From Our CEO
The Measure of a Life
October 11th, 2016

By now, many of you have probably heard the remarkable story of Polish-born Yisrael Kristal, who at age 113 is registered with the Guinness World Records as the world’s oldest living man. Last week — 100 years delayed — Yisrael celebrated his bar mitzvah in Israel, surrounded by his surviving children, grandchildren, and 30 great-grandchildren.

Why the delay? World War I was raging in Europe when Yisrael turned 13. During World War II, Yisrael was sent to Auschwitz and other concentration camps — and his wife and two children were murdered. Yisrael survived, but just barely, weighing 82 pounds when he was liberated. Eventually, Yisrael returned to Poland, remarried, made aliyah to Israel, and ran a successful candy business.

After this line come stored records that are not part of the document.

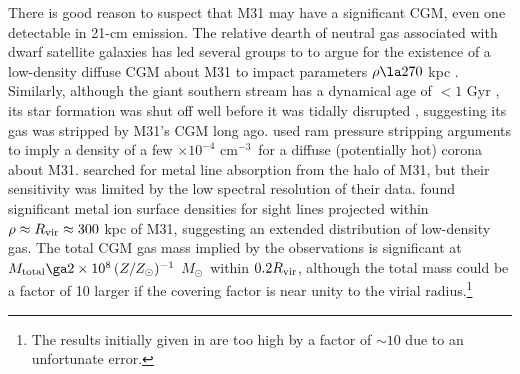 \documentclass[12pt,preprint]{aastex6}
\newcommand{\Rvir}{\ensuremath{R_{\rm vir}}\relax}
\newcommand{\msun}{\ensuremath{M_\odot}\relax}
\newcommand{\percc}{cm$^{-3}$}
\begin{document}
There is good reason to suspect that M31 may have a significant CGM,
even one detectable in 21-cm emission. The relative dearth of neutral
gas associated with dwarf satellite galaxies has led several groups to
to argue for the existence of a low-density diffuse CGM about M31 to
impact parameters $\rho \la 270$ kpc \citep[][ see also
\citealt{spekkens2014} for similar work specific to the Milky
Way]{blitz2000, grcevich2009}. Similarly, although the giant southern
stream has a dynamical age of $<1$ Gyr \citep{fardal2008}, its star
formation was shut off well before it was tidally disrupted
\citep[$\ga 4$ Gyr ago;][]{brown2006}, suggesting its gas was stripped
by M31's CGM long ago. \citeauthor{grcevich2009} used ram pressure
stripping arguments to imply a density of a few $\times10^{-4}$
\percc\ for a diffuse (potentially hot) corona about M31.
\citet{rao2013} searched for metal line absorption from the halo of
M31, but their sensitivity was limited by the low spectral resolution
of their data.  found significant metal ion
surface densities for sight lines projected within
$\rho \approx \Rvir \approx 300$ kpc of M31, suggesting an extended
distribution of low-density gas.  The total CGM gas mass implied by
the  observations is significant at
$M_{\rm total} \ga 2\times10^8\, (Z/Z_\odot)^{-1}$ \msun\ within
$0.2\Rvir$, although the total mass could be a factor of 10 larger if
the covering factor is near unity to the virial radius.\footnote{The
  results initially given in  are too high by a
  factor of $\sim10$ due to an unfortunate error.}
\end{document}
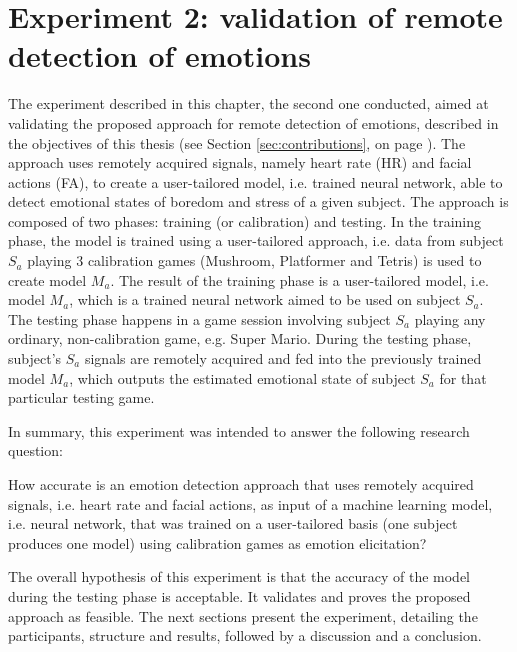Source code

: \chapter{Experiment 2: validation of remote detection of emotions}
\label{ch:experiment2}

The experiment described in this chapter, the second one conducted, aimed at validating the proposed approach for remote detection of emotions, described in the objectives of this thesis (see Section \ref{sec:contributions}, on page \pageref{sec:contributions}). The approach uses remotely acquired signals, namely heart rate (HR) and facial actions (FA), to create a user-tailored model, i.e. trained neural network, able to detect emotional states of boredom and stress of a given subject. The approach is composed of two phases: training (or calibration) and testing. In the training phase, the model is trained using a user-tailored approach, i.e. data from subject $S_a$ playing 3 calibration games (Mushroom, Platformer and Tetris) is used to create model $M_a$. The result of the training phase is a user-tailored model, i.e. model $M_a$, which is a trained neural network aimed to be used on subject $S_a$. The testing phase happens in a game session involving subject $S_a$ playing any ordinary, non-calibration game, e.g. Super Mario. During the testing phase, subject's $S_a$ signals are remotely acquired and fed into the previously trained model $M_a$, which outputs the estimated emotional state of subject $S_a$ for that particular testing game.

In summary, this experiment was intended to answer the following research question:

\begin{fquote}
How accurate is an emotion detection approach that uses remotely acquired signals, i.e. heart rate and facial actions, as input of a machine learning model, i.e. neural network, that was trained on a user-tailored basis (one subject produces one model) using calibration games as emotion elicitation?
\end{fquote}

The overall hypothesis of this experiment is that the accuracy of the model during the testing phase is acceptable. It validates and proves the proposed approach as feasible. The next sections present the experiment, detailing the participants, structure and results, followed by a discussion and a conclusion.

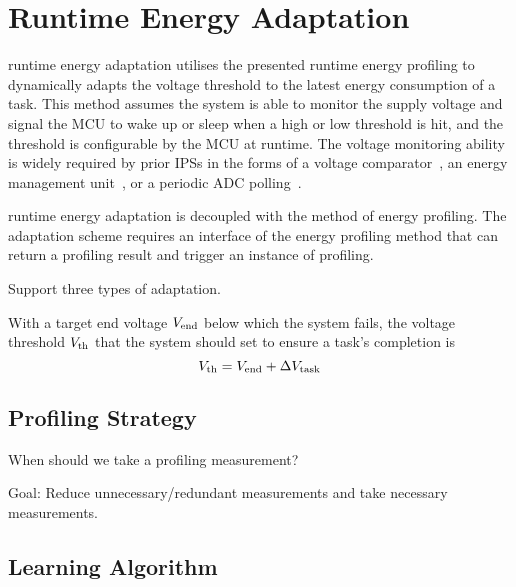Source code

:\section{\nn{} Runtime Energy Adaptation} \label{sec:method2}

\nn{} runtime energy adaptation utilises the presented runtime energy profiling to dynamically adapts the voltage threshold to the latest energy consumption of a task. 
This method assumes the system is able to monitor the supply voltage and signal the MCU to wake up or sleep when a high or low threshold is hit, and the threshold is configurable by the MCU at runtime. 
The voltage monitoring ability is widely required by prior IPSs in the forms of a voltage comparator~\cite{kang2018homerun, balsamo2016hibernus++}, an energy management unit~\cite{gomez2016dynamic, maeng2019supporting}, or a periodic ADC polling~\cite{sliper2019efficient}. 

\nn{} runtime energy adaptation is decoupled with the method of energy profiling. 
The adaptation scheme requires an interface of the energy profiling method that can return a profiling result and trigger an instance of profiling.







Support three types of adaptation.

With a target end voltage $V_{\text{end}}$ below which the system fails, the voltage threshold $V_{\text{th}}$ that the system should set to ensure a task's completion is
\begin{equation}
    V_{\text{th}} = V_{\text{end}} + \Delta V_{\text{task}}
\end{equation}

\subsection{Profiling Strategy}

When should we take a profiling measurement?

Goal: Reduce unnecessary/redundant measurements and take necessary measurements.

\subsection{Learning Algorithm}


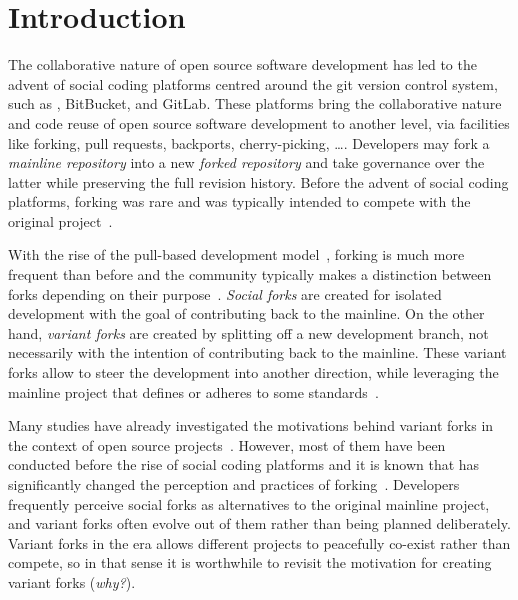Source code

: \section{Introduction}
\label{sec:intro}

The collaborative nature of open source software development has led to the advent of social coding platforms centred around the git version control system, such as \gh, BitBucket, and GitLab.
These platforms bring the collaborative nature and code reuse of open source software development to another level, via facilities like forking, pull requests, backports, cherry-picking, \ldots.
Developers may fork a \textit{mainline repository} into a new \textit{forked repository} and take governance over the latter while preserving the full revision history.
Before the advent of social coding platforms, forking was rare and was typically intended to compete with the original project~\cite{Linus:2012Perspectives,Gregorio:2012,Viseur:2012Forks,Linus:2013CodeForking,Linus:2011ToFork,Gamalielsson:2014Sustainability}.

With the rise of the pull-based development model~\cite{Gousios:2014ICSE}, forking is much more frequent than before and the community typically makes a distinction between forks depending on their purpose~\cite{Zhou:2020}.
\textit{Social forks} are created for isolated development with the goal of contributing back to the mainline.
On the other hand, \textit{variant forks} are created by splitting off a new development branch, not necessarily with the intention of contributing back to the mainline.
These variant forks allow to steer the development into another direction, while leveraging the mainline project that defines or adheres to some standards~\cite{sung:ICSE:2020}.

Many studies have already investigated the motivations behind variant forks in the context of open source projects~\cite{Linus:2012Perspectives,Gregorio:2012,Viseur:2012Forks,Linus:2013CodeForking,Linus:2011ToFork,Gamalielsson:2014Sustainability}.
However, most of them have been conducted before the rise of social coding platforms and it is known that \gh has significantly changed the perception and practices of forking~\cite{Zhou:2020}.
Developers frequently perceive social forks as alternatives to the original mainline project, and variant forks often evolve out of them rather than being planned deliberately.
Variant forks in the \gh era allows different projects to peacefully co-exist rather than compete, so in that sense it is worthwhile to revisit the motivation for creating variant forks (\textit{why?}).

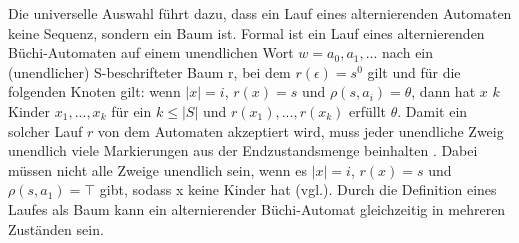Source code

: Die universelle Auswahl führt dazu, dass ein Lauf eines alternierenden Automaten keine Sequenz, sondern ein Baum ist. Formal ist ein Lauf eines alternierenden Büchi-Automaten auf einem unendlichen Wort $w=a_0, a_1,...$ nach \cite{vardi+96} ein (unendlicher) S-beschrifteter Baum r, bei dem $r(\epsilon)=s^0$ gilt und für die folgenden Knoten gilt: wenn $|x|=i$, $r(x)=s$ und $\rho(s,a_i)=\theta$, dann hat $x$ $k$ Kinder $x_1,...,x_k$ für ein $k\leq|S|$ und ${r(x_1),...,r(x_k)}$ erfüllt $\theta$. Damit ein solcher Lauf $r$ von dem Automaten akzeptiert wird, muss jeder unendliche Zweig unendlich viele Markierungen aus der Endzustandsmenge beinhalten \cite{vardi+96}. Dabei müssen nicht alle Zweige unendlich sein, wenn es $|x|=i$, $r(x)=s$ und $\rho(s,a_1) = \top$ gibt, sodass x keine Kinder hat (vgl.\cite{vardi+96}). Durch die Definition eines Laufes als Baum kann ein alternierender Büchi-Automat gleichzeitig in mehreren Zuständen sein. 


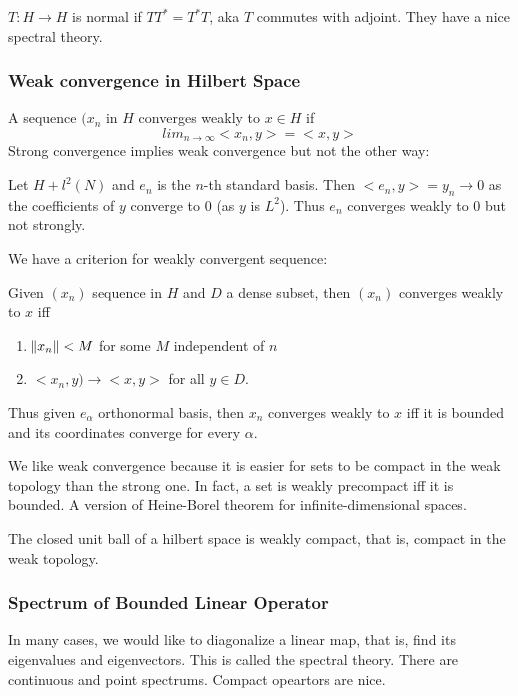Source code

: \documentclass[main.tex]{subfiles}
\begin{document}
\begin{definition}
$T: H \rightarrow H$ is normal if $TT^ * = T^* T$, aka $T$ commutes with adjoint. They have a nice spectral theory.
\end{definition}

\subsubsection{Weak convergence in Hilbert Space}
A sequence $(x_n$ in $H$ converges weakly to $x \in H$ if
$$
lim_{n \rightarrow \infty}<x_n, y> = <x,y>
$$
Strong convergence implies weak convergence but not the other way:

\begin{example}
Let $H + l^2(N)$ and $e_n$ is the $n$-th standard basis. Then $<e_n, y> = y_n \rightarrow 0$ as the coefficients of $y$ converge to $0$ (as $y$ is $L^2$). Thus $e_n$ converges weakly to $0$ but not strongly.
\end{example}

We have a criterion for weakly convergent sequence:

\begin{theorem}
Given $(x_n)$ sequence in $H$ and $D$ a dense subset, then $(x_n)$ converges weakly to $x$ iff 
\begin{enumerate}
    \item $\norm{x_n} < M$ for some $M$ independent of $n$
    \item $<x_n, y) \rightarrow <x,y>$ for all $y \in D$.
\end{enumerate}
\end{theorem}

Thus given $e_\alpha$ orthonormal basis, then $x_n$ converges weakly to $x$ iff it is bounded and its coordinates converge for every $\alpha$.

We like weak convergence because it is easier for sets to be compact in the weak topology than the strong one. In fact, a set is weakly precompact iff it is bounded. A version of Heine-Borel theorem for infinite-dimensional spaces. 

\begin{theorem}
The closed unit ball of a hilbert space is weakly compact, that is, compact in the weak topology.
\end{theorem}

\subsubsection{Spectrum of Bounded Linear Operator}
In many cases, we would like to diagonalize a linear map, that is, find its eigenvalues and eigenvectors. This is called the spectral theory. There are continuous and point spectrums. Compact opeartors are nice.
\end{document}
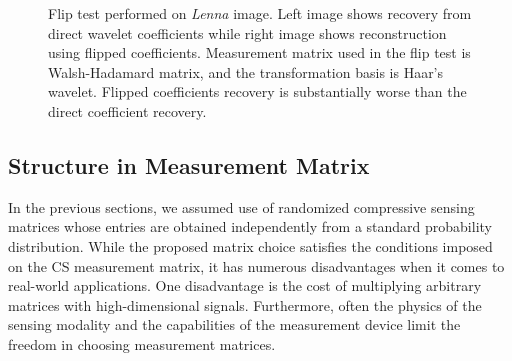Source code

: \documentclass[journal]{IEEEtran}
\begin{document}
%
\begin{figure}
	\centering
	
	
	\caption{Flip test performed on \textit{Lenna} image. Left image shows recovery from direct wavelet coefficients while right image shows reconstruction using flipped coefficients. Measurement matrix used in the flip test is Walsh-Hadamard matrix, and the transformation basis is Haar's wavelet. Flipped coefficients recovery is substantially worse than the direct coefficient recovery.}
	
	\label{fig:flip_test_reconstruction}
\end{figure}

\subsection{Structure in Measurement Matrix}
In the previous sections, we assumed use of randomized compressive sensing matrices whose entries are obtained independently from a standard probability distribution. While the proposed matrix choice satisfies the conditions imposed on the CS measurement matrix, it has numerous disadvantages when it comes to real-world applications. One disadvantage is the cost of multiplying arbitrary matrices with high-dimensional signals. Furthermore, often the physics of the sensing modality and the capabilities of the measurement device limit the freedom in choosing measurement matrices. 
\end{document}
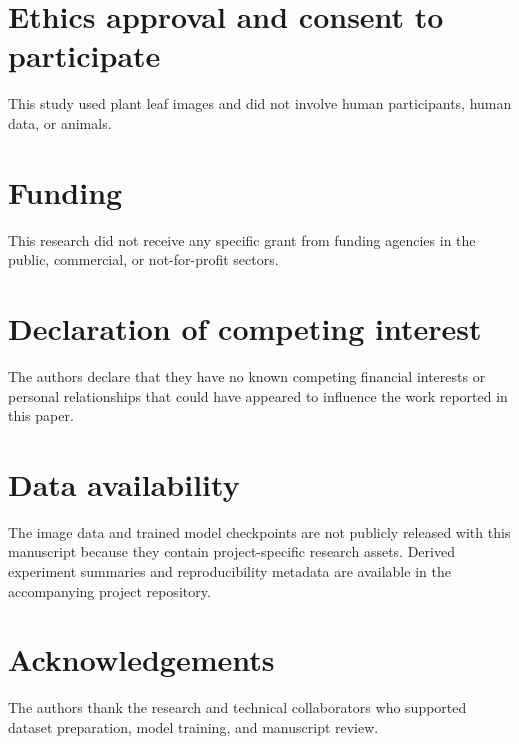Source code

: \documentclass[final,5p,times,twocolumn,authoryear]{elsarticle}
\begin{document}
\section*{Ethics approval and consent to participate}
\noindent This study used plant leaf images and did not involve human participants, human data, or animals.

\section*{Funding}
\noindent This research did not receive any specific grant from funding agencies in the public, commercial, or not-for-profit sectors.

\section*{Declaration of competing interest}
\noindent The authors declare that they have no known competing financial interests or personal relationships that could have appeared to influence the work reported in this paper.

\section*{Data availability}
\noindent The image data and trained model checkpoints are not publicly released with this manuscript because they contain project-specific research assets. Derived experiment summaries and reproducibility metadata are available in the accompanying project repository.

\section*{Acknowledgements}
\noindent The authors thank the research and technical collaborators who supported dataset preparation, model training, and manuscript review.
\end{document}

In other words, every year, Yisrael kept living and evolving. And when he recently stood at the bimah reciting the blessings over the Torah — he was the 13-year-old Polish boy. He was the survivor of Auschwitz. He was the Israeli businessman. He was the 113-year-old bar mitzvah boy surrounded by generations of family whose story spread across the world.

I’m sharing this story in the context of Yom Kippur, a time that has many of us thinking about the measure of our own lives. Judaism subscribes to the view that life is not merely a series of ever-repeating seasonal cycles, but that our lives — and human history itself — represent a progression, like the slow turning, forward movement of a screw over time. Most lives don’t have the dramatic arcs of Yisrael’s but we’re always changing — nothing stays the same. Yom Kippur is the moment to ask ourselves: Have we changed this year for the better? And how do we want to live in the New Year and into the future?

These questions are, of course, personal. But there is also a distinctly communal dimension: our individual stories are deeply interconnected, and the measure of a life may well be how much we’ve worked to improve the community that raises us up and makes us better. Just like Yisrael, we keep moving. Our challenge is to move in the direction that gives us reason to look back with pride — on a life well-lived.

Wishing all a meaningful fast. May we be sealed in the book of life for a healthy and happy year.